Y todo era teoría. Y me “descasquillé”. Y me gané mis malas (puntos en contra) por golpear la bola que no correspondía o me iba en blanco a punto de romper el paño.
Claro, la historia es del siglo pasado, digna de una película macondiana en el audaz deseo de señor Ayala queriendo impulsar en Hibácahro el juego de “buchacara” abordando los jugadores la única distracción allí existente contra un aburrimiento que algunos, como en mi caso, teníamos preservado para la vejez y no a mis 21 de aquel momento.
El tiempo daba vueltas en redondo.

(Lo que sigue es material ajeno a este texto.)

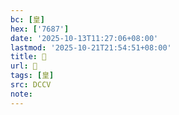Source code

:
 ```yaml
---
bc: [皇]
hex: ['7687']
date: '2025-10-13T11:27:06+08:00'
lastmod: '2025-10-21T21:54:51+08:00'
title: 󰕡
url: 󰕡
tags: [皇]
src: DCCV
note:
---
```

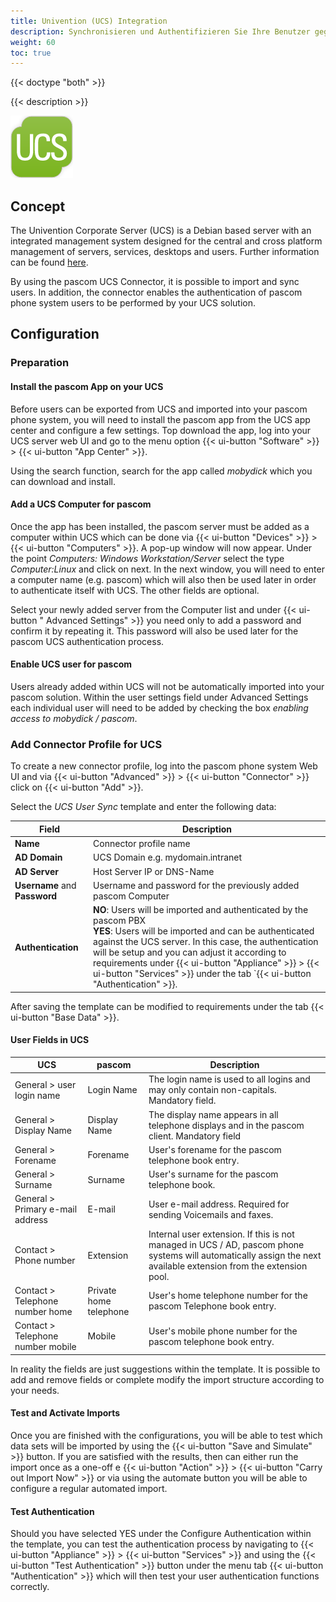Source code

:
```yaml
---
title: Univention (UCS) Integration
description: Synchronisieren und Authentifizieren Sie Ihre Benutzer gegen den Univention Server
weight: 60
toc: true
---
```


{{< doctype "both"  >}}

{{< description >}}


![Univention Server](ucs.png?width=10%)

## Concept

The Univention Corporate Server (UCS) is a Debian based server with an integrated management system designed for the central and cross platform management of servers, services, desktops and users. Further information can be found [here](https://www.univention.com/).

By using the pascom UCS Connector, it is possible to import and sync users. In addition, the connector enables the authentication of pascom phone system users to be performed by your UCS solution.

## Configuration

### Preparation

#### Install the pascom App on your UCS


Before users can be exported from UCS and imported into your pascom phone system, you will need to install the pascom app from the UCS app center and configure a few settings. Top download the app, log into your UCS server web UI and go to the menu option {{< ui-button "Software" >}} > {{< ui-button "App Center" >}}.

Using the search function, search for the app called *mobydick* which you can download and install.


#### Add a UCS Computer for pascom

Once the app has been installed, the pascom server must be added as a computer within UCS which can be done via {{< ui-button "Devices" >}} > {{< ui-button "Computers" >}}.
A pop-up window will now appear. Under the point *Computers: Windows Workstation/Server* select the type *Computer:Linux* and click on next. In the next window, you will need to enter a computer name (e.g. pascom) which will also then be used later in order to authenticate itself with UCS. The other fields are optional.

Select your newly added server from the Computer list and under  {{< ui-button " Advanced Settings" >}} you need only to add a password and confirm it by repeating it. This password will also be used later for the pascom UCS authentication process.

#### Enable UCS user for pascom

Users already added within UCS will not be automatically imported into your pascom solution. Within the user settings field under Advanced Settings each individual user will need to be added by checking the box *enabling access to mobydick / pascom*.


### Add Connector Profile for UCS

To create a new connector profile, log into the pascom phone system Web UI and via {{< ui-button "Advanced" >}} > {{< ui-button "Connector" >}} click on {{< ui-button "Add" >}}.

Select the *UCS User Sync* template and enter the following data:

|Field|Description|
|---|---|
|**Name**|Connector profile name|
|**AD Domain**|UCS Domain e.g. mydomain.intranet|
|**AD Server**|Host Server IP or DNS-Name|
|**Username** and **Password**|Username and password for the previously added pascom Computer|
|**Authentication**|**NO**: Users will be imported and authenticated by the pascom PBX<br>**YES**: Users will be imported and can be authenticated against the UCS server. In this case, the authentication will be setup and you can adjust it according to requirements under {{< ui-button "Appliance" >}} > {{< ui-button "Services" >}} under the tab `{{< ui-button "Authentication" >}}.|

After saving the template can be modified to requirements under the tab {{< ui-button "Base Data" >}}.

#### User Fields in UCS

|UCS|pascom|Description|
|---|---|---|
|General > user login name|Login Name|The login name is used to all logins and may only contain non-capitals. Mandatory field.|
|General > Display Name|Display Name|The display name appears in all telephone displays and in the pascom client. Mandatory field|
|General > Forename|Forename|User's forename for the pascom telephone book entry.|
|General > Surname|Surname|User's surname for the pascom telephone book.|
|General > Primary e-mail address|E-mail|User e-mail address. Required for sending Voicemails and faxes.|
|Contact > Phone number|Extension|Internal user extension. If this is not managed in UCS / AD, pascom phone systems will automatically assign the next available extension from the extension pool.|
|Contact > Telephone number home|Private home telephone|User's home telephone number for the pascom Telephone book entry.|
|Contact > Telephone number mobile|Mobile|User's mobile phone number for the pascom telephone book entry.|

In reality the fields are just suggestions within the template. It is possible to add and remove fields or complete modify the import structure according to your needs.

#### Test and Activate Imports

Once you are finished with the configurations, you will be able to test which data sets will be imported by using the {{< ui-button "Save and Simulate" >}} button. If you are satisfied with the results, then can either run the import once as a one-off e {{< ui-button "Action" >}} > {{< ui-button "Carry out Import Now" >}} or via using the automate button you will be able to configure a regular automated import.

#### Test Authentication

Should you have selected YES under the Configure Authentication within the template, you can test the authentication process by navigating to {{< ui-button "Appliance" >}} > {{< ui-button "Services" >}} and using the {{< ui-button "Test Authentication" >}} button under the menu tab {{< ui-button "Authentication" >}} which will then test your user authentication functions correctly.
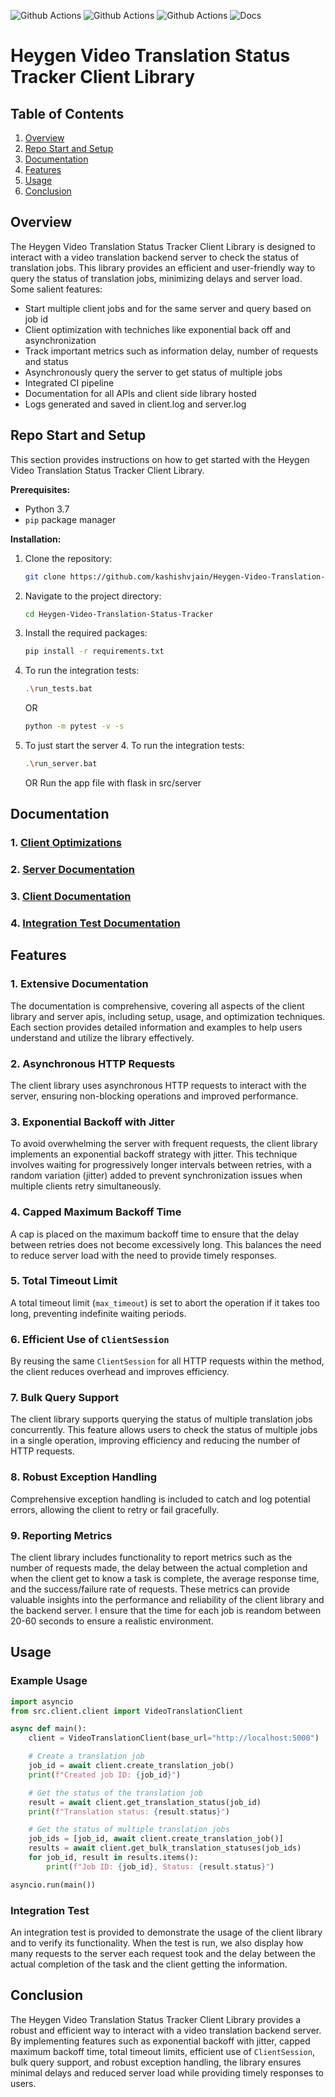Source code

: ![Github Actions](https://github.com/kashishvjain/Heygen-Video-Translation-Status-Tracker/actions/workflows/pylint.yml/badge.svg)
![Github Actions](https://github.com/kashishvjain/Heygen-Video-Translation-Status-Tracker/actions/workflows/test.yml/badge.svg)
![Github Actions](https://github.com/kashishvjain/Heygen-Video-Translation-Status-Tracker/actions/workflows/test.yml/black.svg)
![Docs](https://img.shields.io/readthedocs/heygen-video-translation-status-tracker)

# Heygen Video Translation Status Tracker Client Library

## Table of Contents

1. [Overview](#overview)
2. [Repo Start and Setup](#repo-start-and-setup)
3. [Documentation](#documentation)
4. [Features](#features)
5. [Usage](#usage)
6. [Conclusion](#conclusion)

## Overview

The Heygen Video Translation Status Tracker Client Library is designed to interact with a video translation backend server to check the status of translation jobs. This library provides an efficient and user-friendly way to query the status of translation jobs, minimizing delays and server load. Some salient features:

-   Start multiple client jobs and for the same server and query based on job id
-   Client optimization with techniches like exponential back off and asynchronization
-   Track important metrics such as information delay, number of requests and status
-   Asynchronously query the server to get status of multiple jobs
-   Integrated CI pipeline
-   Documentation for all APIs and client side library hosted
-   Logs generated and saved in client.log and server.log

## Repo Start and Setup

This section provides instructions on how to get started with the Heygen Video Translation Status Tracker Client Library.

**Prerequisites:**

-   Python 3.7
-   `pip` package manager

**Installation:**

1. Clone the repository:
    ```bash
    git clone https://github.com/kashishvjain/Heygen-Video-Translation-Status-Tracker.git
    ```
2. Navigate to the project directory:
    ```bash
    cd Heygen-Video-Translation-Status-Tracker
    ```
3. Install the required packages:
    ```bash
    pip install -r requirements.txt
    ```
4. To run the integration tests:
    ```bash
    .\run_tests.bat
    ```
    OR
    ```bash
    python -m pytest -v -s
    ```
5. To just start the server 4. To run the integration tests:
    ```bash
    .\run_server.bat
    ```
    OR
    Run the app file with flask in src/server

## Documentation

### 1. [Client Optimizations](markdown_documentation\client_optimizations.md)

### 2. [Server Documentation](markdown_documentation\server_implementation.md)

### 3. [Client Documentation](markdown_documentation\client_implementation.md)

### 4. [Integration Test Documentation](markdown_documentation\integration_test_implementation.md)

## Features

### 1. Extensive Documentation

The documentation is comprehensive, covering all aspects of the client library and server apis, including setup, usage, and optimization techniques. Each section provides detailed information and examples to help users understand and utilize the library effectively.

### 2. Asynchronous HTTP Requests

The client library uses asynchronous HTTP requests to interact with the server, ensuring non-blocking operations and improved performance.

### 3. Exponential Backoff with Jitter

To avoid overwhelming the server with frequent requests, the client library implements an exponential backoff strategy with jitter. This technique involves waiting for progressively longer intervals between retries, with a random variation (jitter) added to prevent synchronization issues when multiple clients retry simultaneously.

### 4. Capped Maximum Backoff Time

A cap is placed on the maximum backoff time to ensure that the delay between retries does not become excessively long. This balances the need to reduce server load with the need to provide timely responses.

### 5. Total Timeout Limit

A total timeout limit (`max_timeout`) is set to abort the operation if it takes too long, preventing indefinite waiting periods.

### 6. Efficient Use of `ClientSession`

By reusing the same `ClientSession` for all HTTP requests within the method, the client reduces overhead and improves efficiency.

### 7. Bulk Query Support

The client library supports querying the status of multiple translation jobs concurrently. This feature allows users to check the status of multiple jobs in a single operation, improving efficiency and reducing the number of HTTP requests.

### 8. Robust Exception Handling

Comprehensive exception handling is included to catch and log potential errors, allowing the client to retry or fail gracefully.

### 9. Reporting Metrics

The client library includes functionality to report metrics such as the number of requests made, the delay between the actual completion and when the client get to know a task is complete, the average response time, and the success/failure rate of requests. These metrics can provide valuable insights into the performance and reliability of the client library and the backend server. I ensure that the time for each job is reandom between 20-60 seconds to ensure a realistic environment.

## Usage

### Example Usage

```python
import asyncio
from src.client.client import VideoTranslationClient

async def main():
    client = VideoTranslationClient(base_url="http://localhost:5000")

    # Create a translation job
    job_id = await client.create_translation_job()
    print(f"Created job ID: {job_id}")

    # Get the status of the translation job
    result = await client.get_translation_status(job_id)
    print(f"Translation status: {result.status}")

    # Get the status of multiple translation jobs
    job_ids = [job_id, await client.create_translation_job()]
    results = await client.get_bulk_translation_statuses(job_ids)
    for job_id, result in results.items():
        print(f"Job ID: {job_id}, Status: {result.status}")

asyncio.run(main())
```

### Integration Test

An integration test is provided to demonstrate the usage of the client library and to verify its functionality. When the test is run, we also display how many requests to the server each request took and the delay between the actual completion of the task and the client getting the information.

## Conclusion

The Heygen Video Translation Status Tracker Client Library provides a robust and efficient way to interact with a video translation backend server. By implementing features such as exponential backoff with jitter, capped maximum backoff time, total timeout limits, efficient use of `ClientSession`, bulk query support, and robust exception handling, the library ensures minimal delays and reduced server load while providing timely responses to users.
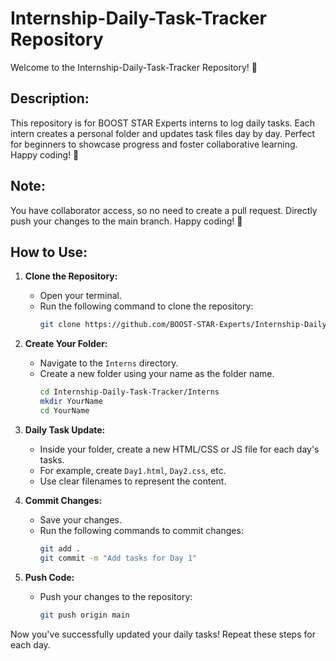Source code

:# Internship-Daily-Task-Tracker Repository

Welcome to the Internship-Daily-Task-Tracker Repository! 🚀

## Description:

This repository is for BOOST STAR Experts interns to log daily tasks. Each intern creates a personal folder and updates task files day by day. Perfect for beginners to showcase progress and foster collaborative learning. Happy coding! 🌟

## Note:
You have collaborator access, so no need to create a pull request. Directly push your changes to the main branch. Happy coding! 🚀

## How to Use:

1. **Clone the Repository:**
   - Open your terminal.
   - Run the following command to clone the repository:
     ```bash
     git clone https://github.com/BOOST-STAR-Experts/Internship-Daily-Task-Tracker.git
     ```

2. **Create Your Folder:**
   - Navigate to the `Interns` directory.
   - Create a new folder using your name as the folder name.
     ```bash
     cd Internship-Daily-Task-Tracker/Interns
     mkdir YourName
     cd YourName
     ```

3. **Daily Task Update:**
   - Inside your folder, create a new HTML/CSS or JS file for each day's tasks.
   - For example, create `Day1.html`, `Day2.css`, etc.
   - Use clear filenames to represent the content.

5. **Commit Changes:**
   - Save your changes.
   - Run the following commands to commit changes:
     ```bash
     git add .
     git commit -m "Add tasks for Day 1"
     ```

6. **Push Code:**
   - Push your changes to the repository:
     ```bash
     git push origin main
     ```

Now you've successfully updated your daily tasks! Repeat these steps for each day.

Yo también buscando el mejor hueco en la pared. La curiosidad aumentaba la clientela.
Esa vez, uno de los mirones, agachado sobre una de las bandas de la mesa, cerrando un ojo y abriendo el otro, tuvo la oportunidad de comprobar la línea más recta que mediaba entre la bola tocadora y el tres en los límites de su geométrica realidad y dijo esto:
-Está rectecita, profe, se va sin pelo
Lo dijo de corazón. Ignoraba mi abandono por tantos que allí me acompañaban
Unté tiza al taco.
Las bolas me parecían fantasmas vivos.
-Es una joya de lance si la mete- escuché.
Depende del hueco que escoja en la pared para meter el taco.
Y en la confusión otro dijo.
-De jaiba (de suerte), se puede ir el quince… esta en la boquita.
Me abandonaba la esperanza de ganar. Mi rival se conocía la mesa, los huecos en la pared y los tacos infalibles .
Taqué pegando la espalda a la pared y me fui en blanco. La bola corrió por el centro de la mesa sin chocar con otra…y tres malas más me gané.
Perdí.
Al día siguiente, todo el mundo, el mundo era toda Hibacharo, sabía que, abrumado de tanto aburrimiento, había ido a jugar a la “buchácara” de Oswaldo en la impavidez de tacos de todos los tamaños en un acto de vida deslumbrante jamás escrito.
Llegué a la escuela al otro día y ahora era el personaje de otro episodio.
Entre miradas y risas escuche que Ignacio, uno de mis alumnos, decía a los demás.
-El profesor tiene un ojo bizco.
El pelao tenía razón. Veía dos imágenes. Así duré dos días recordando aquella voz que en la “buchácara” me dijera:
“Profe, gire la cabeza, mueva el ojo a la izquierda lo que más pueda y taque que, de que la mete, la mete”.
-Estuve ayer jugando en la buchacara- le dije a Ignacio.
-Con razón está virolo- dijo Ignacio.
-Y no solo eso. Tengo torticolis- le agregué
Y las estirpes de Hibácharo, cincuenta años después, en la iniquidad de la buchacara de Oswaldo esperan mi regreso para que meta el tres.